ASSIGNED TASK: I'd like every entry returned exactly as it is, with the images left out.

[Plain-text document sources]
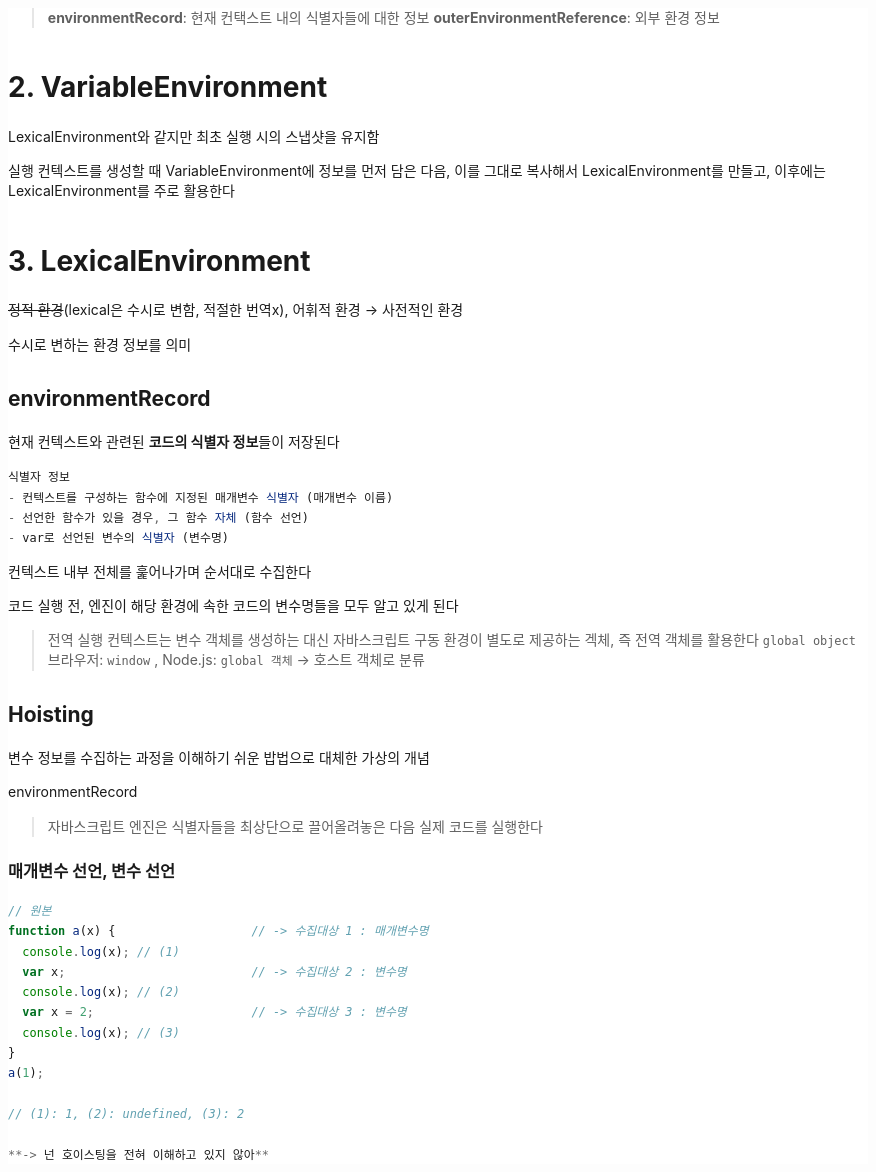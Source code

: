 > **environmentRecord**: 현재 컨택스트 내의 식별자들에 대한 정보
**outerEnvironmentReference**: 외부 환경 정보
> 

# 2. VariableEnvironment

LexicalEnvironment와 같지만 최초 실행 시의 스냅샷을 유지함

실행 컨텍스트를 생성할 때 VariableEnvironment에 정보를 먼저 담은 다음, 이를 그대로 복사해서 LexicalEnvironment를 만들고, 이후에는 LexicalEnvironment를 주로 활용한다

# 3. LexicalEnvironment

 ~~정적 환경~~(lexical은 수시로 변함, 적절한 번역x), 어휘적 환경 → 사전적인 환경

수시로 변하는 환경 정보를 의미 

## environmentRecord

현재 컨텍스트와 관련된 **코드의 식별자 정보**들이 저장된다

```jsx
식별자 정보
- 컨텍스트를 구성하는 함수에 지정된 매개변수 식별자 (매개변수 이름)
- 선언한 함수가 있을 경우, 그 함수 자체 (함수 선언)
- var로 선언된 변수의 식별자 (변수명)
```

컨텍스트 내부 전체를 훑어나가며 순서대로 수집한다

코드 실행 전, 엔진이 해당 환경에 속한 코드의 변수명들을 모두 알고 있게 된다

> 전역 실행 컨텍스트는 변수 객체를 생성하는 대신 자바스크립트 구동 환경이 별도로 제공하는 겍체, 즉 전역 객체를 활용한다 `global object`
브라우저: `window` , Node.js: `global 객체`  → 호스트 객체로 분류
> 

## Hoisting

변수 정보를 수집하는 과정을 이해하기 쉬운 밥법으로 대체한 가상의 개념

environmentRecord

> 자바스크립트 엔진은 식별자들을 최상단으로 끌어올려놓은 다음 실제 코드를 실행한다
> 

### 매개변수 선언, 변수 선언

```jsx
// 원본
function a(x) {                   // -> 수집대상 1 : 매개변수명
  console.log(x); // (1) 
  var x;                          // -> 수집대상 2 : 변수명
  console.log(x); // (2)
  var x = 2;                      // -> 수집대상 3 : 변수명
  console.log(x); // (3)
}
a(1);

// (1): 1, (2): undefined, (3): 2

**-> 넌 호이스팅을 전혀 이해하고 있지 않아**
```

RESULT OF THE EXERCISE:
Source code

: > **environmentRecord**: 현재 컨택스트 내의 식별자들에 대한 정보
**outerEnvironmentReference**: 외부 환경 정보
> 

# 2. VariableEnvironment

LexicalEnvironment와 같지만 최초 실행 시의 스냅샷을 유지함

실행 컨텍스트를 생성할 때 VariableEnvironment에 정보를 먼저 담은 다음, 이를 그대로 복사해서 LexicalEnvironment를 만들고, 이후에는 LexicalEnvironment를 주로 활용한다

# 3. LexicalEnvironment

 ~~정적 환경~~(lexical은 수시로 변함, 적절한 번역x), 어휘적 환경 → 사전적인 환경

수시로 변하는 환경 정보를 의미 

## environmentRecord

현재 컨텍스트와 관련된 **코드의 식별자 정보**들이 저장된다

```jsx
식별자 정보
- 컨텍스트를 구성하는 함수에 지정된 매개변수 식별자 (매개변수 이름)
- 선언한 함수가 있을 경우, 그 함수 자체 (함수 선언)
- var로 선언된 변수의 식별자 (변수명)
```

컨텍스트 내부 전체를 훑어나가며 순서대로 수집한다

코드 실행 전, 엔진이 해당 환경에 속한 코드의 변수명들을 모두 알고 있게 된다

> 전역 실행 컨텍스트는 변수 객체를 생성하는 대신 자바스크립트 구동 환경이 별도로 제공하는 겍체, 즉 전역 객체를 활용한다 `global object`
브라우저: `window` , Node.js: `global 객체`  → 호스트 객체로 분류
> 

## Hoisting

변수 정보를 수집하는 과정을 이해하기 쉬운 밥법으로 대체한 가상의 개념

environmentRecord

> 자바스크립트 엔진은 식별자들을 최상단으로 끌어올려놓은 다음 실제 코드를 실행한다
> 

### 매개변수 선언, 변수 선언

```jsx
// 원본
function a(x) {                   // -> 수집대상 1 : 매개변수명
  console.log(x); // (1) 
  var x;                          // -> 수집대상 2 : 변수명
  console.log(x); // (2)
  var x = 2;                      // -> 수집대상 3 : 변수명
  console.log(x); // (3)
}
a(1);

// (1): 1, (2): undefined, (3): 2

**-> 넌 호이스팅을 전혀 이해하고 있지 않아**
```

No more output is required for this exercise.